Autocrazie e il pensiero di Anne Applebaum, vincitrice del Premio Strega Internazionale
Tutte le interviste della giornalista e scrittrice da Pulitzer, i discorsi e gli estratti tradotti sul Foglio. Il regime di Vladimir Putin, la determinazione degli ucraini, la deriva illiberale, il navalnysmo e un'America impazzita di moralismo
Anne Applebaum, giornalista e scrittrice da premio Pulitzer esperta di Russia che vive tra gli Stati Uniti e la Polonia, ha vinto il Premio Strega Saggistica Internazionale 2025 con "Autocrazie. Chi sono i dittatori che vogliono governare il mondo", tradotto da Tullio Cannillo (Mondadori, 2024). Il libro racconta l’alleanza delle autocrazie globali che stanno insieme non per una ideologia in comune ma perché condividono lo stesso desiderio di potere, ricchezza e impunità: per questo rappresentano una nuova minaccia che le democrazie non hanno ancora messo del tutto a fuoco. Applebaum aveva raccontato sul Foglio come era nata l'idea: da un articolo che scrisse sul magazine Atlantic alla fine del 2021, in cui diceva che i “bad guys” stavano vincendo: fu molto ripreso, in particolare da chi sosteneva che l’occidente liberale era rovinato, che allora erano spesso anche gli stessi che Putin non avrebbe mai invaso l’Ucraina. “Autocracy Inc. è dedicato agli ottimisti", ha detto Applebaum a Paola Peduzzi: perché “gli ottimisti credono che il cambiamento sia possibile e che valga la pena provare a ottenerlo”.

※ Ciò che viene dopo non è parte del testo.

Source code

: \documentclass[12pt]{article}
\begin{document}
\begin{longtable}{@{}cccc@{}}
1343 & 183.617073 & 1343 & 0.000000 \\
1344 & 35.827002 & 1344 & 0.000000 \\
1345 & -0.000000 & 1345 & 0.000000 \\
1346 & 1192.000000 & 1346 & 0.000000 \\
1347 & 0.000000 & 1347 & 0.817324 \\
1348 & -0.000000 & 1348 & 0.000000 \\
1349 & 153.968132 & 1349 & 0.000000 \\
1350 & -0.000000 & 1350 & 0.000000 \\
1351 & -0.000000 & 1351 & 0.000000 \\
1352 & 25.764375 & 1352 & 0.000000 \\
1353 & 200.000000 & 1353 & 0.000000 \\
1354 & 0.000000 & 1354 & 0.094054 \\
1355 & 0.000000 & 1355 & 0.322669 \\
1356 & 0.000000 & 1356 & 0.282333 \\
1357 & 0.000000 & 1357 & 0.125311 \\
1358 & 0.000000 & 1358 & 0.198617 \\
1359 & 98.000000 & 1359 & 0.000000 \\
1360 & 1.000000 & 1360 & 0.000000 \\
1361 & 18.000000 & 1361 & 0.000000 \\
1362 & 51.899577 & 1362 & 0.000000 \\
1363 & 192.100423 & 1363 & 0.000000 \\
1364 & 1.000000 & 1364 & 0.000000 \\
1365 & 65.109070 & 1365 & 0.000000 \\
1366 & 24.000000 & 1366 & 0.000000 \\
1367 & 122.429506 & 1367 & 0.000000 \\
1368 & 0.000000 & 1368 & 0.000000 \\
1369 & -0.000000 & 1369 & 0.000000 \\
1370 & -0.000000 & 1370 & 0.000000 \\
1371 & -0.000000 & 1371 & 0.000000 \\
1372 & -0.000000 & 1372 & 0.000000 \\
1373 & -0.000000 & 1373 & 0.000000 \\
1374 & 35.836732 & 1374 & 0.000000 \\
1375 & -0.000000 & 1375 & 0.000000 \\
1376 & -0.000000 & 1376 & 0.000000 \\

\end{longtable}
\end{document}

Nel dicembre 2022 Applebaum aveva tenuto un discorso al National Endowement for Democracy sulle autocrazie: "I regimi collaborano tra di loro per mantenersi al potere, e noi li abbiamo spesso lasciati impuniti". Ma le forze democratiche, i paesi e i popoli che aspirano alla libertà possono disfare la rete globale illiberale, aveva detto: "Gli ucraini hanno dimostrato che è possibile essere patrioti e credere in una società aperta, che una democrazia può essere più forte e più feroce dei suoi avversari. Proprio perché non c’è un ordine mondiale liberale naturale, né norme né regole, potremmo dover lottare per far sì che le nostre società aperte continuino a esistere". Trovate l'estratto della Seymour Martin Lipset Lecture qui.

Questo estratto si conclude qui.